■ ASSIGNED TASK: Copy, from the entries below, each line where the word "unnamed" can be found.

■ INPUT MATERIAL:
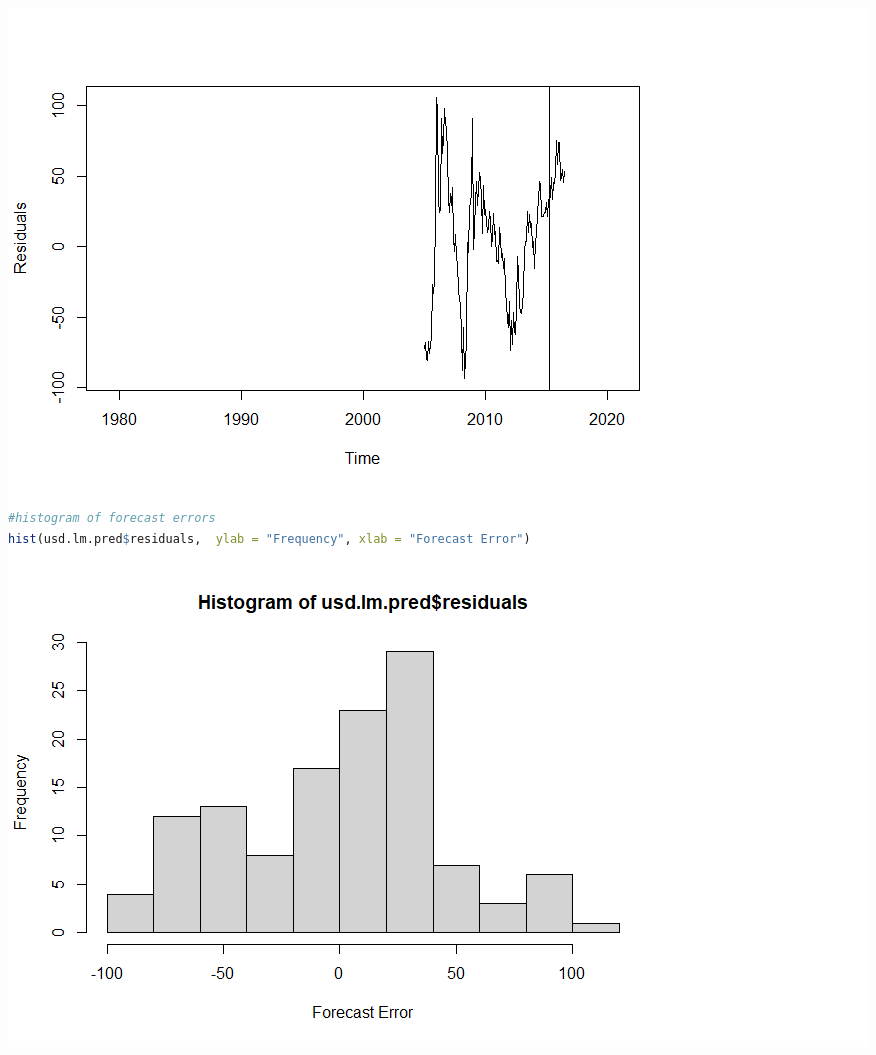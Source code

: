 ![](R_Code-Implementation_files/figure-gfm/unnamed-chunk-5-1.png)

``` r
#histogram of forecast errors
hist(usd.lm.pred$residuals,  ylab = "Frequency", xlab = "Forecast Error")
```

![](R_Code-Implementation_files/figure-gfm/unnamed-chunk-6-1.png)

==

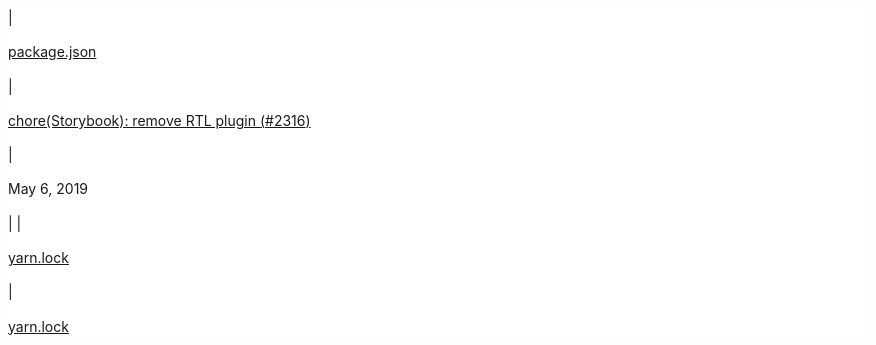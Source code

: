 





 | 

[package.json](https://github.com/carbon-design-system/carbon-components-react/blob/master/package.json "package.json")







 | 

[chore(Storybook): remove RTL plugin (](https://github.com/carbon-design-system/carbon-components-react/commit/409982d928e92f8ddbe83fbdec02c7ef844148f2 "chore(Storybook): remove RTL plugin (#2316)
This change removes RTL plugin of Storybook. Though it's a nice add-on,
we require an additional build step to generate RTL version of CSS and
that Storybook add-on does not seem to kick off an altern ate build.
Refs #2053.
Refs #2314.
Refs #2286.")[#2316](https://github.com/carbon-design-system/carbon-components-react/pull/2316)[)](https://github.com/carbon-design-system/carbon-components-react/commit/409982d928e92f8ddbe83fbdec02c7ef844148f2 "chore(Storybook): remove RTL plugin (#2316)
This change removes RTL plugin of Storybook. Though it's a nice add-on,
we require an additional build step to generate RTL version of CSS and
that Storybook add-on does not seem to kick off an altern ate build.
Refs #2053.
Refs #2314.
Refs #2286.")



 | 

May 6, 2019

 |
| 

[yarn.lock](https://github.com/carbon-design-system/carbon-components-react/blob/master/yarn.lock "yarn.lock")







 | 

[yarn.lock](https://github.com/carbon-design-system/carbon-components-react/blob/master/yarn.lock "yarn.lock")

...

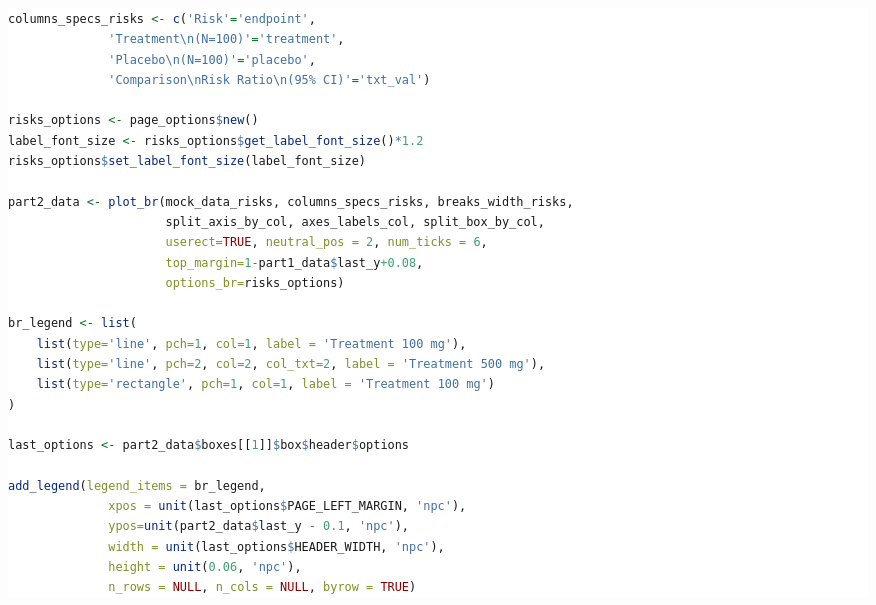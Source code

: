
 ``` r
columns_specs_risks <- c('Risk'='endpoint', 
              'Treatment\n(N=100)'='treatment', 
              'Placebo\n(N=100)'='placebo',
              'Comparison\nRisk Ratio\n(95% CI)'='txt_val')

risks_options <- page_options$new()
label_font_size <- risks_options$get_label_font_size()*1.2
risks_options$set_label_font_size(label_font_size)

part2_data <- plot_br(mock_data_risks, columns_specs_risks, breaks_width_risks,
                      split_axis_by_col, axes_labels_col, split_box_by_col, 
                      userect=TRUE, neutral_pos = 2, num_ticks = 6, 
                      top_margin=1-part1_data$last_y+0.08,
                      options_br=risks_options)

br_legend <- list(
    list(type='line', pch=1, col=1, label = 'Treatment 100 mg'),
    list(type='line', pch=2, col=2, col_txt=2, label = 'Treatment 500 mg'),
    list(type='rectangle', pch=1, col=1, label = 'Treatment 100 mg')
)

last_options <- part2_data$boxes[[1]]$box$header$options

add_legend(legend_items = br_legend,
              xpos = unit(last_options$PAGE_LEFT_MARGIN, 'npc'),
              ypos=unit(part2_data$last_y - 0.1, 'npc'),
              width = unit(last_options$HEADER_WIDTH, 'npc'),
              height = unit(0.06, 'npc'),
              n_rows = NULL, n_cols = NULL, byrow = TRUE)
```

■ WRITTEN RESPONSE:
: ![](R_Code-Implementation_files/figure-gfm/unnamed-chunk-5-1.png)
![](R_Code-Implementation_files/figure-gfm/unnamed-chunk-6-1.png)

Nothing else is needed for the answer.